My father doesn’t even answer him, just leads his uisce stallion away.

 

Uisce? Too many vowels for most kinds of horses I know of, short of Appaloosa. The unfamiliar term underscores the fantastic element here.

***

OK so obviously, a NY Times best selling author is a hard one to compare yourself to. This has also been edited to get it to the spit shine you see here.

So you want something that’s not, but does the same thing? This is a rough draft of my own, (note: ROUGH draft. I’ve done a couple light passes to try to get the voice on it, but don’t judge me too harshly on this one. This is a draft I JUST finished a couple weeks before #Pitchwars started, and I haven’t had time to edit it properly).

Whispers wake me in the morning, just as the sun begins to glow against the horizon.

Hook. We want to know who is whispering. (And no, you shouldn’t start a story with a character waking up, but that’s something I’ll be fixing in edits. I tend to word vomit my first scenes when the idea for the story hits, before I’ve even outlined.)

I lay in my hammock just a moment more, wrapped in my blanket, trying to decide if the whispers are part of my dream or just my brother Barung trying to wheedle an early breakfast. Definitely dreams, as they fade the moment I open my eyes. I yawn and slip from one net to another down onto the nearly silent deck, the only sounds seventy people breathing overhead, 2 of them snoring, and the soft calls of the watch. The bamboo deck is cold against my feet, but I’m used to that. There must have been fog overnight, the glow lamps are still lit. I glance at the rest of the ships strung like beads by the giant nets that trawl between us, catching shark and fish alike. Their watches wave at me, used to my early risings. I wave back, slipping down the rope ladder over the edge. I grab a rope line and hang on as I slide into the ocean. The water is warm against my skin and for a moment there’s nothing but me and the sea’s voice in my ears, echoing my dream-whispers.

I still need to polish the tone here (Definitely sticks out to me as out of place,) but this sets the world solidly as fantasy, with enough sensory to make you feel like you’re on a boat, but not a boat like any you may have taken. You should get a sense of the size of these ships, and that this is her normal. The whispers too add an element of tension-We want to know what is talking to her-Voices in her head, telepathy, gods? Who knows at this point, but it is important that they are here, and now. Word choice wise, I can be more specific here-giant is vague, for example, maybe I can figure out something useful to use for scale, like the ships themselves. Referencing her brother here is deliberate, as a lot of her choices are driven by her urge to protect her brother and sister. We’ll meet him properly in the next scene. But again, gives us a reason to relate to her. She’s also isolated here, though clearly not by anger or fear. Alone but accepted, basically.
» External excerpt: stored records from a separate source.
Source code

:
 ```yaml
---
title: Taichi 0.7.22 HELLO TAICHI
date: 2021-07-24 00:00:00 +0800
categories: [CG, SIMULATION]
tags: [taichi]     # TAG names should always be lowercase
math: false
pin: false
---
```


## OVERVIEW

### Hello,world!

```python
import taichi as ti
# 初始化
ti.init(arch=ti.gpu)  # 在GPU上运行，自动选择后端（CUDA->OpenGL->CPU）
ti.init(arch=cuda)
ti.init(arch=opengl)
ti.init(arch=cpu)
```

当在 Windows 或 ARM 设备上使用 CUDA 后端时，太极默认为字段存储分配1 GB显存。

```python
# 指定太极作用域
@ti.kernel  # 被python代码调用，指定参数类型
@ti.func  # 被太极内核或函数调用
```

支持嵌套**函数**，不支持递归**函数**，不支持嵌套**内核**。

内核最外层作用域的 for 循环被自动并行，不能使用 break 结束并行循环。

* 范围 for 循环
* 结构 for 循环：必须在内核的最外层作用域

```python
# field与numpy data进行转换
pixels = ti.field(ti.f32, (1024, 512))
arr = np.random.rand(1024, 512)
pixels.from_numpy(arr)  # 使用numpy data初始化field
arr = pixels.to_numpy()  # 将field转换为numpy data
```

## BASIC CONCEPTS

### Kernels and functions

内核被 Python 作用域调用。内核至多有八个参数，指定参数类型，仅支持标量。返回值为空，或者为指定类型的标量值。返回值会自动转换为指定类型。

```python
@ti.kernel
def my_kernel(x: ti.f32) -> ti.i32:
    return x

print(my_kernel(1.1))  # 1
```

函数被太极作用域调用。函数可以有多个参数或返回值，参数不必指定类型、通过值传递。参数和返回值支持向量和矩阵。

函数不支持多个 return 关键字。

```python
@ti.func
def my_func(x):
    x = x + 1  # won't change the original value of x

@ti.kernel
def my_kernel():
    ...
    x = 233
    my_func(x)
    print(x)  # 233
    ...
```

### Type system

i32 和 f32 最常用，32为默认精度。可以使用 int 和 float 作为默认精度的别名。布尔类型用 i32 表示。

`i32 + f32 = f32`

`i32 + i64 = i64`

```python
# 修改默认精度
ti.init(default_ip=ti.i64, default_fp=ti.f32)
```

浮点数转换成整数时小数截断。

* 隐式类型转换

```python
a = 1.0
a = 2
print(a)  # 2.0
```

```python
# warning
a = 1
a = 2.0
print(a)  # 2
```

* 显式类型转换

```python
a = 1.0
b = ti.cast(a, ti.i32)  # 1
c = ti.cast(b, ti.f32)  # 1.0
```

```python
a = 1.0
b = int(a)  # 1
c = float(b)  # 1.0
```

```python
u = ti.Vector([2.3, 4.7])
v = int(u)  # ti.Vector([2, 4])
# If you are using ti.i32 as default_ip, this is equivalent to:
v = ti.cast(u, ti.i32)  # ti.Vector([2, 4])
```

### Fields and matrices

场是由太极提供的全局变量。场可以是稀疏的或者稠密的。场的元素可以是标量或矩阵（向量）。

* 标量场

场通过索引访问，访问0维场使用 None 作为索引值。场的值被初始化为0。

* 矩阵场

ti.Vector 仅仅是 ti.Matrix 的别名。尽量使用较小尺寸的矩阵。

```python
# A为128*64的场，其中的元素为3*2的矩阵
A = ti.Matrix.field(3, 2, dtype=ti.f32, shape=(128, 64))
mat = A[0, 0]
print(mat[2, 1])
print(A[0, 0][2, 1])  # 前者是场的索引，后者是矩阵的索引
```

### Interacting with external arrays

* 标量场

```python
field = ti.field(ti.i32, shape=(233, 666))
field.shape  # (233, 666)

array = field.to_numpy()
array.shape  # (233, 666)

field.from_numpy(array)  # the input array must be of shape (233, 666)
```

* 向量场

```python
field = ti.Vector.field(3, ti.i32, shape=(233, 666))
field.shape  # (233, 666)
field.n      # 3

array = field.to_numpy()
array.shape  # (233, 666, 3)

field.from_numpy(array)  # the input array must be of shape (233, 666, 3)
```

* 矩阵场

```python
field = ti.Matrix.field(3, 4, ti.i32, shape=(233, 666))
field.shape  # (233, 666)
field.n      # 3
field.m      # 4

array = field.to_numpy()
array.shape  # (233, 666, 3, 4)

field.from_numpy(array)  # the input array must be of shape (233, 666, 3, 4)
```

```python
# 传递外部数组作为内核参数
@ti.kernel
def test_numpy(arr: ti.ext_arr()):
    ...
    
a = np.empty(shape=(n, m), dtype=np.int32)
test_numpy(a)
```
Something is coming. It lurks out of reach, but I reach on the wind and waves to try to grasp it.

Tension is reiterated here. You should get a feel that there’s some sort of magic or other paranormal element going on by now.

“Are you insane? You should have waited for me!” Makir’s voice breaks me from my trance, and I wince. She’s my best friend, but she’s always the reasonable one. She could be Hawhna someday and lead the Natha fleets, if she doesn’t nag everyone to death first.

I deliberately ended here, because it contrasts with the above, jolting it out of that smoother lyricism it had slipped into. It’s a bit telling, I’ll have to find a better way to explain who Makir is to the MC (which, note-You don’t get her name in this part, but a couple paragraphs later. Probably by the time I finish editing, she’ll have her name in the first 250 ish words). There’s unfamiliar terms here too, but you should be able to use context clues to figure out Hawhna is a leader type roll, and with the reference earlier to the ships, that these people are called the Natha.

Now, armed with that, and hopefully not laughing too hard at my rough draft, take a look at your first 250-300 words. Can you break out the same kinds of patterns in yours? If not, look for ways to use word choice, rhythm, and flow to GROUND the opening, SHOW a character, and give us a reason to CARE about what is happening to them. HOOK us on the TENSION and let us FEEL the world.